What doesn’t a worm make? These industrious little beasts are known across the galaxies for their resilient colonies, their odd shapes, and for their affection for flexi-straws and deathly-strong beverages. A worm loves something rotten as much as a worm likes something distilled. Their bars are the best to frequent, if one is lucky enough to fit within them, and not small enough to become food for the ever-present wormies. The saying goes, if a worm is close, so is a bar, and if a worm-bar is close, there goes your eyes. It is not a good saying, but it is said.

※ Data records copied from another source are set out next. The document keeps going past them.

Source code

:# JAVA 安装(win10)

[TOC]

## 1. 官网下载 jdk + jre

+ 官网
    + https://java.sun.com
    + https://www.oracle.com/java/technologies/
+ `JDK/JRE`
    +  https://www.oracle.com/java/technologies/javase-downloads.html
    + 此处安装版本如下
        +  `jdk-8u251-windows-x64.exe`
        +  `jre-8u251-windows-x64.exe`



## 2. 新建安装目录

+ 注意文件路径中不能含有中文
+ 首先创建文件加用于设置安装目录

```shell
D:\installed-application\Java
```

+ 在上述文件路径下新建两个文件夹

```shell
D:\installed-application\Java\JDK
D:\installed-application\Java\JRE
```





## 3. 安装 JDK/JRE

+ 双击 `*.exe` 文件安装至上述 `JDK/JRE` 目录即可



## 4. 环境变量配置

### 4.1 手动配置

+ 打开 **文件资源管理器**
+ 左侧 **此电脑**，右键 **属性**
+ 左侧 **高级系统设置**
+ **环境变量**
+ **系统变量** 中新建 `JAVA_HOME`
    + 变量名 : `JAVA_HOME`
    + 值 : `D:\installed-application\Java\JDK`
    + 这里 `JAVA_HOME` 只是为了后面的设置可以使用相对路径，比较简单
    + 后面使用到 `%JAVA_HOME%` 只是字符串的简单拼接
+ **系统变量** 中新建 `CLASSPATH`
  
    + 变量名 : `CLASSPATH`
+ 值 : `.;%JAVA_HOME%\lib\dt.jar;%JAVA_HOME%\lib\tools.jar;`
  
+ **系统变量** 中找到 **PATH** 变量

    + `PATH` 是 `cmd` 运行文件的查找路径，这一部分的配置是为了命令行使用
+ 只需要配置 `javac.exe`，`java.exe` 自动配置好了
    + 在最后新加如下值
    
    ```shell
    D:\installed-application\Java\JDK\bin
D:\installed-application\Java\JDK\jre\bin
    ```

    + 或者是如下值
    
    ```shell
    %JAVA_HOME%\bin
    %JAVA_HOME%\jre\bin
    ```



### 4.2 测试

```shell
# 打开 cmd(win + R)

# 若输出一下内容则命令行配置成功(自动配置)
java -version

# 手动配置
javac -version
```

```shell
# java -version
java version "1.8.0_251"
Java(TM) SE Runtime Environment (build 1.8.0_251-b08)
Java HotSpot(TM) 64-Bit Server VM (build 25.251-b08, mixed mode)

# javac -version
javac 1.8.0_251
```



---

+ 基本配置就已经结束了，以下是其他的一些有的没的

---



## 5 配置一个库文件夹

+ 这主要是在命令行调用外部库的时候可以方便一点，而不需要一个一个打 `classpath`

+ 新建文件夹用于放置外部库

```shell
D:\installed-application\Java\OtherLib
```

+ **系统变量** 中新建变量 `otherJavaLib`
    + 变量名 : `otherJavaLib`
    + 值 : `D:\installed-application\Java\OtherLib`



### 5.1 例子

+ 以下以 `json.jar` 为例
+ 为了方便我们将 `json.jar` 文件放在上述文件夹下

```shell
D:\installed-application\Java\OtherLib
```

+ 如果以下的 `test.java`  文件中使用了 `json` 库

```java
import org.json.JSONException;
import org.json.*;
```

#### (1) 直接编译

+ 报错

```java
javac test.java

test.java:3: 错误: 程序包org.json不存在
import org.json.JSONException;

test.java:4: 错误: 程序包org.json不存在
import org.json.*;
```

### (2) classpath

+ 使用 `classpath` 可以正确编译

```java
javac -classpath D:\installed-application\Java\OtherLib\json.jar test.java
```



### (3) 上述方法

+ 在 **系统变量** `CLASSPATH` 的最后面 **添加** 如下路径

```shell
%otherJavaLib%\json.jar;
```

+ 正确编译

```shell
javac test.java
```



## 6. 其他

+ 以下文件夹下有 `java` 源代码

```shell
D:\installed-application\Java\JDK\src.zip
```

Worms drink, well, like worms! There’s no end to their limit. If they get too drunk, they excrete. Then they drink the excretion. One may stumble upon a well fed worm, drunk on rot, and squeeze the thing for all it’s got. Delicious. That is, of course, if it hasn’t been feasted on already.

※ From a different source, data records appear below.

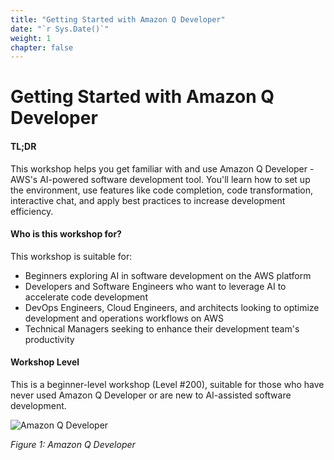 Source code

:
 ```yaml
---
title: "Getting Started with Amazon Q Developer"
date: "`r Sys.Date()`"
weight: 1
chapter: false
---
```


# Getting Started with Amazon Q Developer

#### TL;DR

This workshop helps you get familiar with and use Amazon Q Developer - AWS's AI-powered software development tool. You'll learn how to set up the environment, use features like code completion, code transformation, interactive chat, and apply best practices to increase development efficiency.

#### Who is this workshop for?

This workshop is suitable for:

- Beginners exploring AI in software development on the AWS platform
- Developers and Software Engineers who want to leverage AI to accelerate code development
- DevOps Engineers, Cloud Engineers, and architects looking to optimize development and operations workflows on AWS
- Technical Managers seeking to enhance their development team's productivity

#### Workshop Level

This is a beginner-level workshop (Level #200), suitable for those who have never used Amazon Q Developer or are new to AI-assisted software development.

![Amazon Q Developer](/images/image.png?width=90pc)

_Figure 1: Amazon Q Developer_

Worm bars are like a factory of arpeggiated delight. A conveyor belt runs lengthwise over top of the bartop. The belt easily moves glasses from one worm to the next. The glasses are affixed to the belt. A hose system underneath the bar applies an almost worthless rinse to the glassware once it makes its way to the underbelly. A pump at the far side of the conveyor belt releases a glass worth of liquid rot into a passing glass, the system runs like clockwork.

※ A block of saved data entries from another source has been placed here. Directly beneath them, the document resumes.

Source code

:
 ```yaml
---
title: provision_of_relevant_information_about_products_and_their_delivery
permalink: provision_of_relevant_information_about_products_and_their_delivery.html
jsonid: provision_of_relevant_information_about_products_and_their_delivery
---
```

The worms twist their bodies upright on cylindrical stools. All stools have the thick treads of a carpenter screw so that worms of all sizes can worm their way up to perch. The worms approach each glass by fixing their mouth to a flexi - straw. Each worm dips their straw into the next passing glass of drink on the belty. The passing glass gives a passing worm a chance to sip. The belt moves. Next glass. Another sip. And so on. Of course, worms have no issues with sharing glasses or straws as jealousy or fear or pride or germaphobia are far too complicated feelings for worms to indulge in. They know of hunger. They know of thirst. They very much like being drunk on rot.
The belt-bar was designed by Doctor Worm, who had a propensity for drumming, when not face down in his own drink. Doctor Worm was not a real Doctor, but he was an actual worm. The conveyor-belt bar system altered all of wormkind, across the universe. The flowing distribution of alcohol seemed even and never ending, and it made these industrious little beasts stick to perfect schedules. They drink when they’re done eating. They eat when they’re done digging. They dig when they’re done sleeping. They sleep when they’re done drinking. The cycle repeats.
They rage through the night, listening to disco - pulsating rhythm that entrances them into sheerly happy beings. They sip their straws and cross pollinate publicly, fertilizing the earth around them and one another. It’s all quite a vibrant scene. Loud music. Unintelligible conversation. Smiling worm faces. Ghostly worm eyes. They knock into one another. They twist themselves into knots. The population probably doubles. The disco reigns. There goes your eyes.